■ **Exercise requirements**
Transcribe, without any change, the line that includes "4 | 2019-12-15 | SUN| 2019-12-21 | SAT|" and all the lines that come after it in the material below.

■ **Material provided**

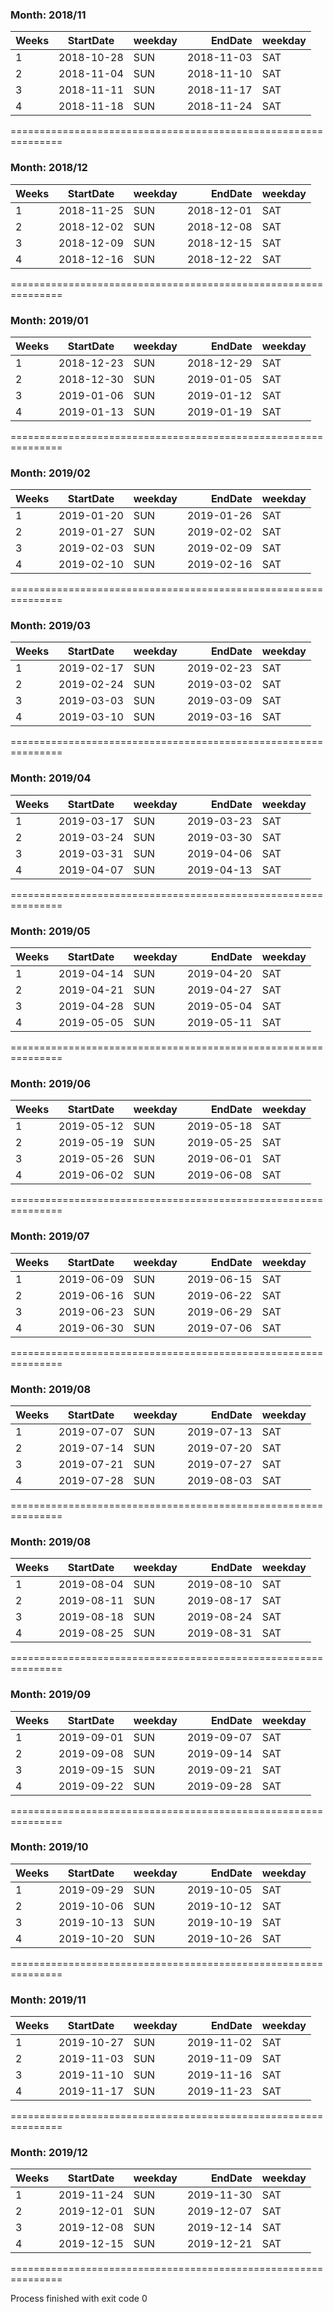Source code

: ### Month: 2018/11 ###
Weeks|StartDate|weekday|EndDate|weekday
--------------|:-----:|-----| ----:|------------------------
1 | 2018-10-28 | SUN| 2018-11-03 | SAT|
2 | 2018-11-04 | SUN| 2018-11-10 | SAT|
3 | 2018-11-11 | SUN| 2018-11-17 | SAT|
4 | 2018-11-18 | SUN| 2018-11-24 | SAT|
===============================================================
   
### Month: 2018/12 ###
Weeks|StartDate|weekday|EndDate|weekday
--------------|:-----:|-----| ----:|------------------------
1 | 2018-11-25 | SUN| 2018-12-01 | SAT|
2 | 2018-12-02 | SUN| 2018-12-08 | SAT|
3 | 2018-12-09 | SUN| 2018-12-15 | SAT|
4 | 2018-12-16 | SUN| 2018-12-22 | SAT|
===============================================================
   
### Month: 2019/01 ###
Weeks|StartDate|weekday|EndDate|weekday
--------------|:-----:|-----| ----:|------------------------
1 | 2018-12-23 | SUN| 2018-12-29 | SAT|
2 | 2018-12-30 | SUN| 2019-01-05 | SAT|
3 | 2019-01-06 | SUN| 2019-01-12 | SAT|
4 | 2019-01-13 | SUN| 2019-01-19 | SAT|
===============================================================
   
### Month: 2019/02 ###
Weeks|StartDate|weekday|EndDate|weekday
--------------|:-----:|-----| ----:|------------------------
1 | 2019-01-20 | SUN| 2019-01-26 | SAT|
2 | 2019-01-27 | SUN| 2019-02-02 | SAT|
3 | 2019-02-03 | SUN| 2019-02-09 | SAT|
4 | 2019-02-10 | SUN| 2019-02-16 | SAT|
===============================================================
   
### Month: 2019/03 ###
Weeks|StartDate|weekday|EndDate|weekday
--------------|:-----:|-----| ----:|------------------------
1 | 2019-02-17 | SUN| 2019-02-23 | SAT|
2 | 2019-02-24 | SUN| 2019-03-02 | SAT|
3 | 2019-03-03 | SUN| 2019-03-09 | SAT|
4 | 2019-03-10 | SUN| 2019-03-16 | SAT|
===============================================================
   
### Month: 2019/04 ###
Weeks|StartDate|weekday|EndDate|weekday
--------------|:-----:|-----| ----:|------------------------
1 | 2019-03-17 | SUN| 2019-03-23 | SAT|
2 | 2019-03-24 | SUN| 2019-03-30 | SAT|
3 | 2019-03-31 | SUN| 2019-04-06 | SAT|
4 | 2019-04-07 | SUN| 2019-04-13 | SAT|
===============================================================
   
### Month: 2019/05 ###
Weeks|StartDate|weekday|EndDate|weekday
--------------|:-----:|-----| ----:|------------------------
1 | 2019-04-14 | SUN| 2019-04-20 | SAT|
2 | 2019-04-21 | SUN| 2019-04-27 | SAT|
3 | 2019-04-28 | SUN| 2019-05-04 | SAT|
4 | 2019-05-05 | SUN| 2019-05-11 | SAT|
===============================================================
   
### Month: 2019/06 ###
Weeks|StartDate|weekday|EndDate|weekday
--------------|:-----:|-----| ----:|------------------------
1 | 2019-05-12 | SUN| 2019-05-18 | SAT|
2 | 2019-05-19 | SUN| 2019-05-25 | SAT|
3 | 2019-05-26 | SUN| 2019-06-01 | SAT|
4 | 2019-06-02 | SUN| 2019-06-08 | SAT|
===============================================================
   
### Month: 2019/07 ###
Weeks|StartDate|weekday|EndDate|weekday
--------------|:-----:|-----| ----:|------------------------
1 | 2019-06-09 | SUN| 2019-06-15 | SAT|
2 | 2019-06-16 | SUN| 2019-06-22 | SAT|
3 | 2019-06-23 | SUN| 2019-06-29 | SAT|
4 | 2019-06-30 | SUN| 2019-07-06 | SAT|
===============================================================
   
### Month: 2019/08 ###
Weeks|StartDate|weekday|EndDate|weekday
--------------|:-----:|-----| ----:|------------------------
1 | 2019-07-07 | SUN| 2019-07-13 | SAT|
2 | 2019-07-14 | SUN| 2019-07-20 | SAT|
3 | 2019-07-21 | SUN| 2019-07-27 | SAT|
4 | 2019-07-28 | SUN| 2019-08-03 | SAT|
===============================================================
   
### Month: 2019/08 ###
Weeks|StartDate|weekday|EndDate|weekday
--------------|:-----:|-----| ----:|------------------------
1 | 2019-08-04 | SUN| 2019-08-10 | SAT|
2 | 2019-08-11 | SUN| 2019-08-17 | SAT|
3 | 2019-08-18 | SUN| 2019-08-24 | SAT|
4 | 2019-08-25 | SUN| 2019-08-31 | SAT|
===============================================================
   
### Month: 2019/09 ###
Weeks|StartDate|weekday|EndDate|weekday
--------------|:-----:|-----| ----:|------------------------
1 | 2019-09-01 | SUN| 2019-09-07 | SAT|
2 | 2019-09-08 | SUN| 2019-09-14 | SAT|
3 | 2019-09-15 | SUN| 2019-09-21 | SAT|
4 | 2019-09-22 | SUN| 2019-09-28 | SAT|
===============================================================
   
### Month: 2019/10 ###
Weeks|StartDate|weekday|EndDate|weekday
--------------|:-----:|-----| ----:|------------------------
1 | 2019-09-29 | SUN| 2019-10-05 | SAT|
2 | 2019-10-06 | SUN| 2019-10-12 | SAT|
3 | 2019-10-13 | SUN| 2019-10-19 | SAT|
4 | 2019-10-20 | SUN| 2019-10-26 | SAT|
===============================================================
   
### Month: 2019/11 ###
Weeks|StartDate|weekday|EndDate|weekday
--------------|:-----:|-----| ----:|------------------------
1 | 2019-10-27 | SUN| 2019-11-02 | SAT|
2 | 2019-11-03 | SUN| 2019-11-09 | SAT|
3 | 2019-11-10 | SUN| 2019-11-16 | SAT|
4 | 2019-11-17 | SUN| 2019-11-23 | SAT|
===============================================================
   
### Month: 2019/12 ###
Weeks|StartDate|weekday|EndDate|weekday
--------------|:-----:|-----| ----:|------------------------
1 | 2019-11-24 | SUN| 2019-11-30 | SAT|
2 | 2019-12-01 | SUN| 2019-12-07 | SAT|
3 | 2019-12-08 | SUN| 2019-12-14 | SAT|
4 | 2019-12-15 | SUN| 2019-12-21 | SAT|
===============================================================
   

Process finished with exit code 0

■ **Response to this exercise**
4 | 2019-12-15 | SUN| 2019-12-21 | SAT|
===============================================================
   

Process finished with exit code 0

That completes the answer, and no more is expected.